不登校の子、勉強のわからない子のためのプロ家庭教師です

困っている子のために

When one door is closed,many more is open. 「ひとつのドアが閉まっている時、もっとたくさんのドアが開いているんだよ」ボブ・マーリー
元不登校で共感力が強い家庭教師です。
家庭教師歴20年以上 大人の目線で見ない、世間の見方に流されません。 その子の道が必ずあります。

アニメ

 不登校、学習障害とくくるのは抵抗を感じます。
 ひとりひとり、全く違います。
 それぞれのお子さんの様子をじっくり見て、その子に合う方法を見つけます。授業後にお母さんとたくさんおしゃべりして、いい勉強法を見つけることも多いです。
 子供たちは色んな人の目で、色んな角度で見てあげたいですね。私もその一人です。

アニメ PSYCHO-PASS サイコパス…何でも数値化すること

 アニメ、サイコパスのパート3が放送終了しました(2019年10月~全8話)。ダークな話ですので気楽なアニメではなく、当初は見なかったのですが、教え子からパート1を見ていると聞き、気になり見ました。途中からだと複雑で「わからない」(苦笑)。でも、見ました。

 私は「攻殻機動隊」が好きですが、サイコパス2からは構成、脚本に共通の方がいました。
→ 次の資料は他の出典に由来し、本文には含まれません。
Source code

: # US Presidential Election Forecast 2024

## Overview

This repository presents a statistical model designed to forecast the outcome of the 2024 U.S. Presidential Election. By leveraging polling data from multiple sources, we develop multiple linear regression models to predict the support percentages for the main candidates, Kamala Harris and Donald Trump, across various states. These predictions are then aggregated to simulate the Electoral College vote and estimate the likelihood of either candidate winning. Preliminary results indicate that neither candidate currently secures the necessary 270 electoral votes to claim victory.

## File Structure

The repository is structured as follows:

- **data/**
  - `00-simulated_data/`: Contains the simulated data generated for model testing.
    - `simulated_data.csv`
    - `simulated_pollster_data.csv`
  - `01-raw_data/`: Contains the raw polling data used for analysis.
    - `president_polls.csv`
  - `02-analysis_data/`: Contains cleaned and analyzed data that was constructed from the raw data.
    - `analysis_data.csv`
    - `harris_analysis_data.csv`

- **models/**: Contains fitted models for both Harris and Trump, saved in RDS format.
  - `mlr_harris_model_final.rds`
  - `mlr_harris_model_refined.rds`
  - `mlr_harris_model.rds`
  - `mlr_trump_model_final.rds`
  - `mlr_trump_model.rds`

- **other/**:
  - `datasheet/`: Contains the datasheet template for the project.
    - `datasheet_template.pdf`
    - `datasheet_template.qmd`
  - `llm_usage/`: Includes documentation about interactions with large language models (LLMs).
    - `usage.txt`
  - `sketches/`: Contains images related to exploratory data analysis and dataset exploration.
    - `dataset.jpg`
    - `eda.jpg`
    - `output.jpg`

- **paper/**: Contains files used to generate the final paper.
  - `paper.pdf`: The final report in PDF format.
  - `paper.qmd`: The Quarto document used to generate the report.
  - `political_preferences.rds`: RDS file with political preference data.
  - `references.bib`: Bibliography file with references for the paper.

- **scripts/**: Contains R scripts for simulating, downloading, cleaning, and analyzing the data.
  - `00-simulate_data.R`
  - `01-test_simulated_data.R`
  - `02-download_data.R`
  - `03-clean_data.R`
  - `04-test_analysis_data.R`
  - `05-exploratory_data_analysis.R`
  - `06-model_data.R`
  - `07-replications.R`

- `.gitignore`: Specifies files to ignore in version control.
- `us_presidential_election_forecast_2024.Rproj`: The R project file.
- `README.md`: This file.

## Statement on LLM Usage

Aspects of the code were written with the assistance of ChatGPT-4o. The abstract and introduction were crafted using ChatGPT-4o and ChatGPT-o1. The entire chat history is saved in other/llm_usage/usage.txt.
その冲方丁さんは「攻殻機動隊」の製作中に「サイコパス」のオファーが来たそうです。


 ここからは2012年に放送されたパート1について触れます。



 ご存知の無い方のために

基本設定は…
 人間の適性を計測できる「シビュラシステム」に支配された近未来の日本です。
 その計測された数値により進路、職業も決められる…
 更に犯罪係数も測れ、それが高いと「潜在犯」と裁かれ、矯正施設行きです。

 この物語は犯罪を取り締まる公安局の刑事課のメンバーが主役の群像劇です。

 刑事課の役職で目立つのがこの二つ
「監視官」
 犯罪係数がない、クリアでエリートです。
  新人監視官として常守 朱(つねもりあかね)が登場します。
「執行官」
 監視官の部下。
 シビュラシステムに弾かれた潜在犯の中から適正を認められ、起用された人たちです。
 行動には監視官の許可が必要であり、通常は外出できません。

 執行官の本音を、5歳で犯罪係数が高いとされ隔離され育った21歳の青年、秀星(かがりしゅうせい)というサブキャラクターに随所で語らせてます。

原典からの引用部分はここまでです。